It became a national talking-point. Supporters said it would humanise the Square Mile, and likened it to the Pompidou Centre in Paris. Detractors pointed to its spiralling costs, and likened it to Concorde; its brutalist architecture was mocked before it was out of the wraps. Lord Mayors protested that it wasn't their job to provide culture for the nation. A hardworking Canadian called Henry Wrong shepherded its development through 10 years of crises. When, on 3 March 1982, the trumpets finally sounded, and the Queen cut the tape, the papers proclaimed that Mr Wrong had Got It Right.

Well, up to a point. People couldn't park; and, once inside the building, they got lost. The fan-shaped auditorium over which critics had initially enthused - so intimate! - was an acoustic disaster, made worse by thousands of glass balls hanging tastefully from the roof. It took a protest from the pianist Maurizio Pollini to get the balls removed; the acoustic was one of the things that drove the conductor Claudio Abbado to resign as music director of the LSO (he now basks in the warmth of the Berlin Philharmonie). After a brilliant start - fuelled by the novelty factor - the LSO itself steered straight for the financial rocks, with relentlessly specialist programmes to which nobody came. And there were pranks: goldfish in the Barbican's lake - curiously reminiscent of a sewage farm - were devoured in their thousands by surreptitiously inserted pike.

"Is Wrong Right?" asked a typical headline on the centre's fifth anniversary. "I've come close to suicide once or twice," conceded the harassed administrator. The public's reluctance to take the building to their hearts was, he said, understandable; it was "a huge pile of cold, soulless concrete". With the LSO in temporary eclipse, he had had to turn to concert promoter Raymond Gubbay - the man behind the current Albert Hall Carmen and, in Wrong's words, "the only impresario who had faith in the Barbican at a time when everyone - particularly the South Bank - was hoping we would fail".

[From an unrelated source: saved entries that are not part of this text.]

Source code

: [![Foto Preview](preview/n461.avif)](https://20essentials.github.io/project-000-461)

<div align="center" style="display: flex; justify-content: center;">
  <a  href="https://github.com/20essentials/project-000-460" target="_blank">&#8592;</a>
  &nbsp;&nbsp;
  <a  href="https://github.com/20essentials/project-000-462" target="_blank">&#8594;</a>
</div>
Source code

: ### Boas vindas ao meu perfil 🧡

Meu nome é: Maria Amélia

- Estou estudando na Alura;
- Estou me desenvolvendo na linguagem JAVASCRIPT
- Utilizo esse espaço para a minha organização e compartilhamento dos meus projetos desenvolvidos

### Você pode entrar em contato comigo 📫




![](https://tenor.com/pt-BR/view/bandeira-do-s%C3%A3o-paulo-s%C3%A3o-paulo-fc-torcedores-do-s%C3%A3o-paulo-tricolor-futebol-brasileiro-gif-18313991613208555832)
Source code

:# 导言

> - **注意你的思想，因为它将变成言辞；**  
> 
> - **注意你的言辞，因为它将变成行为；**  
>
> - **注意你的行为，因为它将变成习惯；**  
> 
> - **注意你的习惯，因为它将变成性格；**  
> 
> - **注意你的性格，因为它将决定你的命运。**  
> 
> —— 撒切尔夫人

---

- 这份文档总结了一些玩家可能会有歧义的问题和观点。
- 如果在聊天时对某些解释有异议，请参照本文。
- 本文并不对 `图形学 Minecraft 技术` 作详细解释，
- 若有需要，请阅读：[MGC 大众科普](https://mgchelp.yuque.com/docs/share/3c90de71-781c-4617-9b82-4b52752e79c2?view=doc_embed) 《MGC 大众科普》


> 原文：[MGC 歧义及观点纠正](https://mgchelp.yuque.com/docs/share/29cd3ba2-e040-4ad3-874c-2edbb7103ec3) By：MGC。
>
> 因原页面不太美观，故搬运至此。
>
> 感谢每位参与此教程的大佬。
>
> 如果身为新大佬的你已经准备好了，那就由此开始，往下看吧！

"From Mr Wrong to Miss Right" quipped the headlines when Detta O'Cathain jumped into the saddle from her previous post at the Milk Marketing Board. "I thrive on criticism," she proclaimed. "I hate being surrounded by yes- men. I am by nature a fairly high-profile woman." Her peerage, she opined, would bring "reflected glory for the Barbican".

Six weeks into her job, however, her major tenants announced a walk-out: the RSC were in the red, and their theatres would go dark for four months. They labelled her ignorant and bossy; she wrote them off as pampered and petulant. But she gave them the new backstage facilities they wanted, as well as getting the City to increase its grant, and upgrading the concert hall's acoustics. By the Barbican's 10-year anniversary, things seemed to be looking up.

"But I do wish we were not here," Baroness O'Cathain admitted. "Anywhere with a chance to create a real living environment, but not here." She decreed a modest (but expensive) make-over. The consequences of this laudable impulse were: nine gilt muses prancing on the edge of a glass awning that was clumsily streaked with paint; a forest of silver discs blowing in the breeze over the goods entrance; and a sickly rash of pointillist dots on the foyer walls. "Each dot must be as exact as a single note in a Bach solo cello sonata," intoned the pointillist-in-chief. Only in Britain...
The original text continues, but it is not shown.